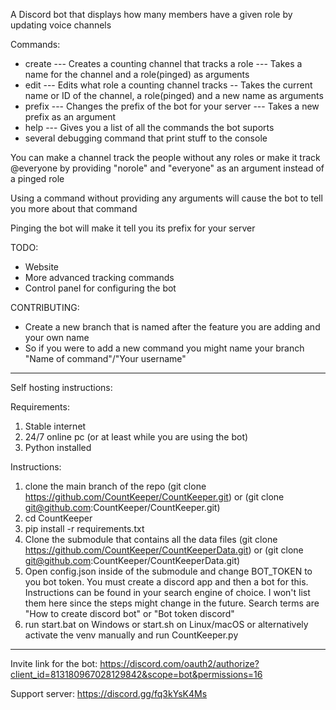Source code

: A Discord bot that displays how many members have a given role by updating voice channels

Commands:
- create --- Creates a counting channel that tracks a role --- Takes a name for the channel and a role(pinged) as arguments
- edit --- Edits what role a counting channel tracks -- Takes the current name or ID of the channel, a role(pinged) and a new name as arguments
- prefix --- Changes the prefix of the bot for your server --- Takes a new prefix as an argument
- help --- Gives you a list of all the commands the bot suports
- several debugging command that print stuff to the console

You can make a channel track the people without any roles or make it track @everyone by providing "norole" and "everyone" as an argument instead of a pinged role

Using a command without providing any arguments will cause the bot to tell you more about that command

Pinging the bot will make it tell you its prefix for your server


TODO:
- Website
- More advanced tracking commands
- Control panel for configuring the bot


CONTRIBUTING:
- Create a new branch that is named after the feature you are adding and your own name
- So if you were to add a new command you might name your branch "Name of command"/"Your username"
-----------------------------------------------------------------------

Self hosting instructions:

Requirements:
1. Stable internet
2. 24/7 online pc (or at least while you are using the bot)
3. Python installed


Instructions:

1. clone the main branch of the repo (git clone https://github.com/CountKeeper/CountKeeper.git) or (git clone git@github.com:CountKeeper/CountKeeper.git)
2. cd CountKeeper
3. pip install -r requirements.txt
4. Clone the submodule that contains all the data files (git clone https://github.com/CountKeeper/CountKeeperData.git) or (git clone git@github.com:CountKeeper/CountKeeperData.git)
5. Open config.json inside of the submodule and change BOT_TOKEN to you bot token. You must create a discord app and then a bot for this. Instructions can be found in your search engine of choice. I won't list them here since the steps might change in the future. Search terms are "How to create discord bot" or "Bot token discord"
6. run start.bat on Windows or start.sh on Linux/macOS or alternatively activate the venv manually and run CountKeeper.py

----------------------------------------------------------------------

Invite link for the bot:
https://discord.com/oauth2/authorize?client_id=813180967028129842&scope=bot&permissions=16

Support server:
https://discord.gg/fq3kYsK4Ms
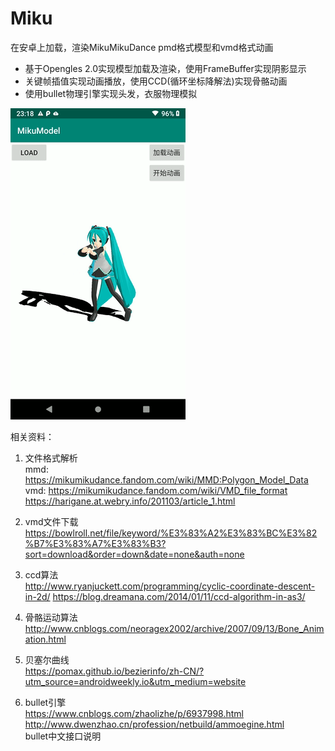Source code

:# Miku
在安卓上加载，渲染MikuMikuDance pmd格式模型和vmd格式动画  
- 基于Opengles 2.0实现模型加载及渲染，使用FrameBuffer实现阴影显示
- 关键帧插值实现动画播放，使用CCD(循环坐标降解法)实现骨骼动画
- 使用bullet物理引擎实现头发，衣服物理模拟

![image](https://github.com/SingleKnife/Miku/blob/master/images/sample.gif)

相关资料：
1. 文件格式解析  
mmd: https://mikumikudance.fandom.com/wiki/MMD:Polygon_Model_Data
vmd: https://mikumikudance.fandom.com/wiki/VMD_file_format
https://harigane.at.webry.info/201103/article_1.html
2. vmd文件下载  
https://bowlroll.net/file/keyword/%E3%83%A2%E3%83%BC%E3%82%B7%E3%83%A7%E3%83%B3?sort=download&order=down&date=none&auth=none
3. ccd算法  
http://www.ryanjuckett.com/programming/cyclic-coordinate-descent-in-2d/
https://blog.dreamana.com/2014/01/11/ccd-algorithm-in-as3/
4. 骨骼运动算法  
http://www.cnblogs.com/neoragex2002/archive/2007/09/13/Bone_Animation.html

5. 贝塞尔曲线  
https://pomax.github.io/bezierinfo/zh-CN/?utm_source=androidweekly.io&utm_medium=website

6. bullet引擎  
https://www.cnblogs.com/zhaolizhe/p/6937998.html
http://www.dwenzhao.cn/profession/netbuild/ammoegine.html  
bullet中文接口说明
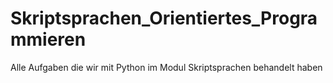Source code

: # Skriptsprachen_Orientiertes_Programmieren
Alle Aufgaben die wir mit Python im Modul Skriptsprachen behandelt haben
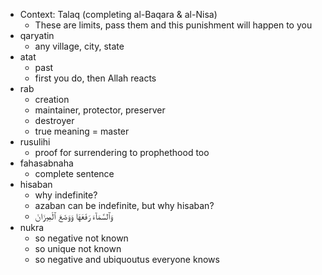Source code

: - Context: Talaq (completing al-Baqara & al-Nisa)
    - These are limits, pass them and this punishment will happen to you
- qaryatin
    - any village, city, state
- atat
    - past
    - first you do, then Allah reacts
- rab
    - creation
    - maintainer, protector, preserver
    - destroyer
    - true meaning = master
- rusulihi
    - proof for surrendering to prophethood too
- fahasabnaha
    - complete sentence
- hisaban
    - why indefinite?
    - azaban can be indefinite, but why hisaban?
    - وَٱلسَّمَآءَ رَفَعَهَا وَوَضَعَ ٱلْمِيزَانَ
- nukra
    - so negative not known
    - so unique not known
    - so negative and ubiquoutus everyone knows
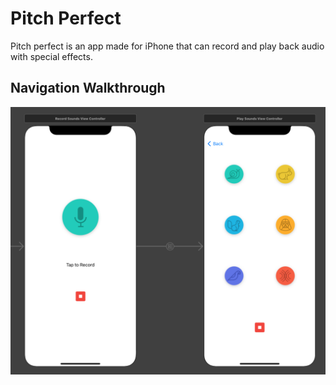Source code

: # Pitch Perfect

Pitch perfect is an app made for iPhone that can record and play back audio with special effects. 

## Navigation Walkthrough

<img src='https://github.com/dcond007/PitchPerfect/blob/main/Navigation%20View.png' title='Navigation' width=''  />
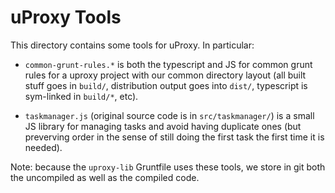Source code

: # uProxy Tools

This directory contains some tools for uProxy. In particular:

 * `common-grunt-rules.*` is both the typescript and JS for common grunt rules for a uproxy project with our common directory layout (all built stuff goes in `build/`, distribution output goes into `dist/`, typescript is sym-linked in `build/*`, etc).

 * `taskmanager.js` (original source code is in `src/taskmanager/`) is a small JS library for managing tasks and avoid having duplicate ones (but preverving order in the sense of still doing the first task the first time it is needed).

Note: because the `uproxy-lib` Gruntfile uses these tools, we store in git both the uncompiled as well as the compiled code.
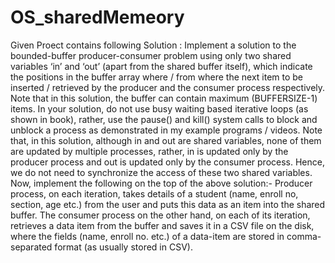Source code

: # OS_sharedMemeory

Given Proect contains following Solution :
Implement a solution to the bounded-buffer producer-consumer problem using only two shared
variables ‘in’ and ‘out’ (apart from the shared buffer itself), which indicate the positions in the buffer
array where / from where the next item to be inserted / retrieved by the producer and the consumer
process respectively. Note that in this solution, the buffer can contain maximum (BUFFERSIZE-1) items.
In your solution, do not use busy waiting based iterative loops (as shown in book), rather, use the pause()
and kill() system calls to block and unblock a process as demonstrated in my example programs / videos.
Note that, in this solution, although in and out are shared variables, none of them are updated by multiple
processes, rather, in is updated only by the producer process and out is updated only by the consumer
process. Hence, we do not need to synchronize the access of these two shared variables.
Now, implement the following on the top of the above solution:-
Producer process, on each iteration, takes details of a student (name, enroll no, section, age etc.)
from the user and puts this data as an item into the shared buffer. The consumer process on the other
hand, on each of its iteration, retrieves a data item from the buffer and saves it in a CSV file on the disk,
where the fields (name, enroll no. etc.) of a data-item are stored in comma-separated format (as usually
stored in CSV).
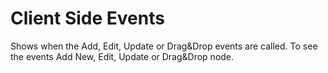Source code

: # Client Side Events
Shows when the Add, Edit, Update or Drag&Drop events are called.
To see the events Add New, Edit, Update or Drag&Drop node.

--- --- ---

Task to complete: Give back every entry in its exact wording, leaving the pictures out.

Solution to this task:
Source code

: A Discord bot that displays how many members have a given role by updating voice channels

Commands:
- create --- Creates a counting channel that tracks a role --- Takes a name for the channel and a role(pinged) as arguments
- edit --- Edits what role a counting channel tracks -- Takes the current name or ID of the channel, a role(pinged) and a new name as arguments
- prefix --- Changes the prefix of the bot for your server --- Takes a new prefix as an argument
- help --- Gives you a list of all the commands the bot suports
- several debugging command that print stuff to the console

You can make a channel track the people without any roles or make it track @everyone by providing "norole" and "everyone" as an argument instead of a pinged role

Using a command without providing any arguments will cause the bot to tell you more about that command

Pinging the bot will make it tell you its prefix for your server


TODO:
- Website
- More advanced tracking commands
- Control panel for configuring the bot


CONTRIBUTING:
- Create a new branch that is named after the feature you are adding and your own name
- So if you were to add a new command you might name your branch "Name of command"/"Your username"
-----------------------------------------------------------------------

Self hosting instructions:

Requirements:
1. Stable internet
2. 24/7 online pc (or at least while you are using the bot)
3. Python installed


Instructions:

1. clone the main branch of the repo (git clone https://github.com/CountKeeper/CountKeeper.git) or (git clone git@github.com:CountKeeper/CountKeeper.git)
2. cd CountKeeper
3. pip install -r requirements.txt
4. Clone the submodule that contains all the data files (git clone https://github.com/CountKeeper/CountKeeperData.git) or (git clone git@github.com:CountKeeper/CountKeeperData.git)
5. Open config.json inside of the submodule and change BOT_TOKEN to you bot token. You must create a discord app and then a bot for this. Instructions can be found in your search engine of choice. I won't list them here since the steps might change in the future. Search terms are "How to create discord bot" or "Bot token discord"
6. run start.bat on Windows or start.sh on Linux/macOS or alternatively activate the venv manually and run CountKeeper.py

----------------------------------------------------------------------

Invite link for the bot:
https://discord.com/oauth2/authorize?client_id=813180967028129842&scope=bot&permissions=16

Support server:
https://discord.gg/fq3kYsK4Ms
Source code

:# Miku
在安卓上加载，渲染MikuMikuDance pmd格式模型和vmd格式动画  
- 基于Opengles 2.0实现模型加载及渲染，使用FrameBuffer实现阴影显示
- 关键帧插值实现动画播放，使用CCD(循环坐标降解法)实现骨骼动画
- 使用bullet物理引擎实现头发，衣服物理模拟

![image](https://github.com/SingleKnife/Miku/blob/master/images/sample.gif)

相关资料：
1. 文件格式解析  
mmd: https://mikumikudance.fandom.com/wiki/MMD:Polygon_Model_Data
vmd: https://mikumikudance.fandom.com/wiki/VMD_file_format
https://harigane.at.webry.info/201103/article_1.html
2. vmd文件下载  
https://bowlroll.net/file/keyword/%E3%83%A2%E3%83%BC%E3%82%B7%E3%83%A7%E3%83%B3?sort=download&order=down&date=none&auth=none
3. ccd算法  
http://www.ryanjuckett.com/programming/cyclic-coordinate-descent-in-2d/
https://blog.dreamana.com/2014/01/11/ccd-algorithm-in-as3/
4. 骨骼运动算法  
http://www.cnblogs.com/neoragex2002/archive/2007/09/13/Bone_Animation.html

5. 贝塞尔曲线  
https://pomax.github.io/bezierinfo/zh-CN/?utm_source=androidweekly.io&utm_medium=website

6. bullet引擎  
https://www.cnblogs.com/zhaolizhe/p/6937998.html
http://www.dwenzhao.cn/profession/netbuild/ammoegine.html  
bullet中文接口说明
Source code

: # Skriptsprachen_Orientiertes_Programmieren
Alle Aufgaben die wir mit Python im Modul Skriptsprachen behandelt haben
Source code

: - Context: Talaq (completing al-Baqara & al-Nisa)
    - These are limits, pass them and this punishment will happen to you
- qaryatin
    - any village, city, state
- atat
    - past
    - first you do, then Allah reacts
- rab
    - creation
    - maintainer, protector, preserver
    - destroyer
    - true meaning = master
- rusulihi
    - proof for surrendering to prophethood too
- fahasabnaha
    - complete sentence
- hisaban
    - why indefinite?
    - azaban can be indefinite, but why hisaban?
    - وَٱلسَّمَآءَ رَفَعَهَا وَوَضَعَ ٱلْمِيزَانَ
- nukra
    - so negative not known
    - so unique not known
    - so negative and ubiquoutus everyone knows
Source code

: # Pitch Perfect

Pitch perfect is an app made for iPhone that can record and play back audio with special effects. 

## Navigation Walkthrough

<img src='https://github.com/dcond007/PitchPerfect/blob/main/Navigation%20View.png' title='Navigation' width=''  />
Source code

: # uProxy Tools

This directory contains some tools for uProxy. In particular:

 * `common-grunt-rules.*` is both the typescript and JS for common grunt rules for a uproxy project with our common directory layout (all built stuff goes in `build/`, distribution output goes into `dist/`, typescript is sym-linked in `build/*`, etc).

 * `taskmanager.js` (original source code is in `src/taskmanager/`) is a small JS library for managing tasks and avoid having duplicate ones (but preverving order in the sense of still doing the first task the first time it is needed).

Note: because the `uproxy-lib` Gruntfile uses these tools, we store in git both the uncompiled as well as the compiled code.
Source code

: # OS_sharedMemeory

Given Proect contains following Solution :
Implement a solution to the bounded-buffer producer-consumer problem using only two shared
variables ‘in’ and ‘out’ (apart from the shared buffer itself), which indicate the positions in the buffer
array where / from where the next item to be inserted / retrieved by the producer and the consumer
process respectively. Note that in this solution, the buffer can contain maximum (BUFFERSIZE-1) items.
In your solution, do not use busy waiting based iterative loops (as shown in book), rather, use the pause()
and kill() system calls to block and unblock a process as demonstrated in my example programs / videos.
Note that, in this solution, although in and out are shared variables, none of them are updated by multiple
processes, rather, in is updated only by the producer process and out is updated only by the consumer
process. Hence, we do not need to synchronize the access of these two shared variables.
Now, implement the following on the top of the above solution:-
Producer process, on each iteration, takes details of a student (name, enroll no, section, age etc.)
from the user and puts this data as an item into the shared buffer. The consumer process on the other
hand, on each of its iteration, retrieves a data item from the buffer and saves it in a CSV file on the disk,
where the fields (name, enroll no. etc.) of a data-item are stored in comma-separated format (as usually
stored in CSV).
Source code

: # Client Side Events
Shows when the Add, Edit, Update or Drag&Drop events are called.
To see the events Add New, Edit, Update or Drag&Drop node.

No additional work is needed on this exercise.